The most interesting part of this study was the connection that the authors found between these processes and DJ-1, a protein implicated in Parkinson’s. People with a homozygous loss-of-function DJ-1 mutant genotype develop an early-onset form of PD. To test the role of DJ-1 Guzman et al used a mouse with the DJ-1 gene knocked out. DJ-1 knockout DA neurons exhibited very low levels of mitochondrial uncoupling and correspondingly higher levels of oxidative stress, suggesting DJ-1 might somehow be regulating the mitochondrial response to oxidative stress. Amazingly, blocking the L-type calcium channels completely rescued this oxidative stress effect. Earlier work had implicated DJ-1 in redox signaling pathways and upregulation of antioxidant proteins (Kahle et al, 2009). Thus the authors decided to check whether DJ-1 was exerting it’s effects at the gene expression level. They observed that DJ-1 knockouts had lower transcript levels of some of the key mitochondrial uncoupling proteins, but expression of antioxidant enzymes was unaffected.
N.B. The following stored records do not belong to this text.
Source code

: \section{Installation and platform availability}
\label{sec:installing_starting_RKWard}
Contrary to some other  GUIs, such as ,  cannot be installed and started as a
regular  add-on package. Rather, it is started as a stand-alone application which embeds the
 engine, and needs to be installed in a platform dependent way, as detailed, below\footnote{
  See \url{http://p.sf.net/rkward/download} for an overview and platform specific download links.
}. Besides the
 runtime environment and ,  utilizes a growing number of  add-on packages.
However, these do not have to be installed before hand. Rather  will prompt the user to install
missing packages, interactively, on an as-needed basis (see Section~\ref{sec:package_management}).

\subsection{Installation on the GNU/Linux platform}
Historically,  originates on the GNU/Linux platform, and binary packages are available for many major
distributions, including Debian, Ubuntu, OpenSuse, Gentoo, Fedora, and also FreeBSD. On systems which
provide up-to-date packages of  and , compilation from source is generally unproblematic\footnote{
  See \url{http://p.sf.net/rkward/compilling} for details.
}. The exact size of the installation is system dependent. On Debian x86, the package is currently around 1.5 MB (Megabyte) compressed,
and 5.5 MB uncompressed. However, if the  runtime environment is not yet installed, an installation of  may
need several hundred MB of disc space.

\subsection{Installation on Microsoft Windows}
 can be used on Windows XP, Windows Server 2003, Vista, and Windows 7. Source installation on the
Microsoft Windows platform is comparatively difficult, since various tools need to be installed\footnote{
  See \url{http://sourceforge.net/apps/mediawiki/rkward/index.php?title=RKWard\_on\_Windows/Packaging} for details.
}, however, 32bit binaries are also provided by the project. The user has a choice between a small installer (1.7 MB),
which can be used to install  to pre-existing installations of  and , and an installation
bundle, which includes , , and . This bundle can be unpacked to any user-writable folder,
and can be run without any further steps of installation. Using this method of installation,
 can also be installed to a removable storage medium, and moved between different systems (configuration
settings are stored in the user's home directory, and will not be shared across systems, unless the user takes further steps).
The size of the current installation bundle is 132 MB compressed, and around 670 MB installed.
The authors concluded that a loss of DJ-1 functionality weakened the compensatory mechanisms in mitochondria, making the DA neuron much more vulnerable to oxidative stress in the SN. This may explain why people with homozygous DJ-1 mutations end up suffering from early-onset PD.

The key finding of this study was that the intracellular impairments resulting from a DJ-1 mutation can be reversed by using L-type calcium channel blockers such as isradipine. Isradipine belongs to a class of molecules known as dihydropyridines which are widely prescribed as a treatment for high blood pressure in humans. Perhaps most importantly, these drugs can cross the blood-brain barrier. Recent epidemiological studies support a decreased risk of developing PD in chronic users of dihydropyridines (Becker et al, 2008; Ritz et al, 2010). This offers a ray of hope for PD patients. In fact, clinical trials using isradipine in PD patients have already begun and are in Phase II, with Phase III trials expected to be launched in the next year.

The research by Dr. Surmeier’s group is remarkable in many ways in that it not only elucidated the mechanism underlying the function of a protein implicated in PD, but also identified a drug target and a potential drug candidate that is already in clinical trials. However a lot more needs to be understood about L-type calcium channels and their role in genetic as well as sporadic forms of PD. It may well be that blocking these channels only offers protection in DJ1 knockout and neurotoxin models of PD. Lets keep our fingers crossed that this is not the case.